15. Nós, os poetas do mundo, voltar-nos-emos ao amor.
Porque temos a certeza que não se vive mais "O Amor em
tempos de Cólera", mas antes a cólera desprovida de todo o
amor. E que por causa do sexo sem alma, nem vida, nem mancha que
nos envolve - virtual, incolor, inodoro e insípido - Eros
tornou-se num gesto puramente patético que esquece toda a
transcendência.
O desejo transpõe-se em objetos de consumo e consome-se neles.
Renuncia às delícias da comunhão dos corpos, das almas e
dos espíritos, e transforma o mundo num "não-ligar",
privado de todo o erotismo, com homens e mulheres entregues ao
consumo da sua própria solidão.
Nós dizemos "Basta!" a esta des-erotização do
mundo em que cada "eu" é um mónada sem janela a partir
da qual ninguém consegue comunicar com quem quer que seja. Nesta
compra-e-venda "global" em que o amor se tornou também
numa mercadoria, é preciso dizer - uma vez mais com Marcuse - que
a chamada "Revolução Sexual" que nos devia libertar e
trazer a Felicidade se metamorfoseou em "Revolução de Negócios".
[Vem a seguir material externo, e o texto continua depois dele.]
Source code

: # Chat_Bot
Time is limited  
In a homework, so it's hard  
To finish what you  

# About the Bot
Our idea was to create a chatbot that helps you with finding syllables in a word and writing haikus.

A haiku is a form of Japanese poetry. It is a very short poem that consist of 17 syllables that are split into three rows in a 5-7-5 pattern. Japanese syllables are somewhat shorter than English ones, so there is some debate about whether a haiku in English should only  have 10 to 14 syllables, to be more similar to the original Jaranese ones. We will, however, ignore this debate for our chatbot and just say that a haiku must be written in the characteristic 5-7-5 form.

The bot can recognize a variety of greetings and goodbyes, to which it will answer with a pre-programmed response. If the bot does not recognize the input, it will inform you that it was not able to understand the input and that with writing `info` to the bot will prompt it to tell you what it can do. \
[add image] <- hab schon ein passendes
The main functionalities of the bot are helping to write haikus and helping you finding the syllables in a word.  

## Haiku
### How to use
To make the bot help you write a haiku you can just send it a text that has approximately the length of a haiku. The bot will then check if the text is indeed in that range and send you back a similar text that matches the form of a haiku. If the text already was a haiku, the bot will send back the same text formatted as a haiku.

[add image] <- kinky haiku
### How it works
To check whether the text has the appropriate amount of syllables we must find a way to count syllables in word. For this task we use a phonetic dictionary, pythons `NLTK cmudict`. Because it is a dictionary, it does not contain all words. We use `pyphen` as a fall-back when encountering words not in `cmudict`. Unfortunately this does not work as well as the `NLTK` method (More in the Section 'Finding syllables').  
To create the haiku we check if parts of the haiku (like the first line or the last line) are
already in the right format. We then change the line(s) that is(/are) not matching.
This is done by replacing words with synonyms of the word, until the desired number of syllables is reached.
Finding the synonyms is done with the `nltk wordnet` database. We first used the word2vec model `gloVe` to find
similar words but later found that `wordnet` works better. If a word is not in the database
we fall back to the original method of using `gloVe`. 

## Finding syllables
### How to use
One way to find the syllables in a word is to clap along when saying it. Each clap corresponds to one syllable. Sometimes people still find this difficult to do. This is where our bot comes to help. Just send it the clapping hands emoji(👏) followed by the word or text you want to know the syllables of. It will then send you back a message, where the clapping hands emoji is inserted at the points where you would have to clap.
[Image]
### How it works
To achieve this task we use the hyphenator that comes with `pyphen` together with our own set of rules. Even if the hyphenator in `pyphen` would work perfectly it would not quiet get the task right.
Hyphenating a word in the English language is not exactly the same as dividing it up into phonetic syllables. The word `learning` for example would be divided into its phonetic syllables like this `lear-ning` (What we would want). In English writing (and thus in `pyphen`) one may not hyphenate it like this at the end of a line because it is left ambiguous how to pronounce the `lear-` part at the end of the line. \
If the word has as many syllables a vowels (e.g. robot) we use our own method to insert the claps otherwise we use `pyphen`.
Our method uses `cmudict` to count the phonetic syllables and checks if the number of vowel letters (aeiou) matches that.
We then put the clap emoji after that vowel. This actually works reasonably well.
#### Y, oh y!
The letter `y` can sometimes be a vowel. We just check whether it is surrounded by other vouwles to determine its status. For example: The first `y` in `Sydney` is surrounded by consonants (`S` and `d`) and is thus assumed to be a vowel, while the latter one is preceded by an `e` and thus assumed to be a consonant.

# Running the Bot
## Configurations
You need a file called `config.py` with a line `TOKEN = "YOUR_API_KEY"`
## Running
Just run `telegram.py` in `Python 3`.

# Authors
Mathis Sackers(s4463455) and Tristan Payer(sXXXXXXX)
16. Um mundo sem amor é um mundo sem poesia. Se John Donne,
Paul Eluard, Jlio Cortázar, Paul Celan, Garcia Lorca, Miguel Hernández,
Nazim Hikmet ou Robert Desnos ressuscitassem neste século eles não
escreveriam senão poemas de magnificência pelo amor.
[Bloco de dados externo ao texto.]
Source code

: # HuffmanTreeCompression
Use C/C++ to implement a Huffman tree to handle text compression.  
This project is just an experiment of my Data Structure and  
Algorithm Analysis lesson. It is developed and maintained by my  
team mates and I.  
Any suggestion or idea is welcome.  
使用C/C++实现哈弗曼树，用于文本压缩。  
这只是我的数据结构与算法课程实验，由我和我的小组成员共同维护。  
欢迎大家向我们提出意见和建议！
Nós, os poetas do mundo, vivendo a mais dramática passagem
entre dois séculos, erguemos os seus archotes e tentemos
desesperadamente erotizar o mundo, a partir e com a nossa Poesia.
A Beleza é o nosso dever
17. "Não são os restos, são sementes", disse
Tencha Bussi junto dos restos mortais do seu homem amado, Salvador
Allende.
E nós, poetas do mundo, nós estamos implicados na esperança,
na luta celeste e na sementeira. Para um dia poder dizer:
"Nós tomamos a palavra. Nós matamos os Assassinos com
as palavras".
"As sementes tornar-se-ão frutos e petrificarão as
falsidades dos Assassinos para que nunca mais conheçamos mártires.
Nunca. Nunca mais!"
"Eis enfim o tempo dos que amam!" [". et
bien que le troupeau pourrait vivre bâillonné, bien que certains
pourraient tolérer ou encore préférer la discrétion, lui,
Socrate, n'imaginait aucunement un monde fait de silences, un
monde sans la parole qui réveille, qui excite, qui stimule, un
monde dans lequel n'existeraient pas même les vers d'Homère, les
tragédies d'Euripide, les histoires d'Hérodote. Il ne pouvait
imaginer un monde dépourvu de voix et de mots. Le mot était
pareil à l'antique feu que Prométhée déroba aux Dieux ; le mot
donnait un sens à l'homme et lui conférait une aura sacrée,
quasi divine. Sans ce mot, il était réduit à la plus simple créature
sauvage et condamné à errer de par le monde comme une ombre ».]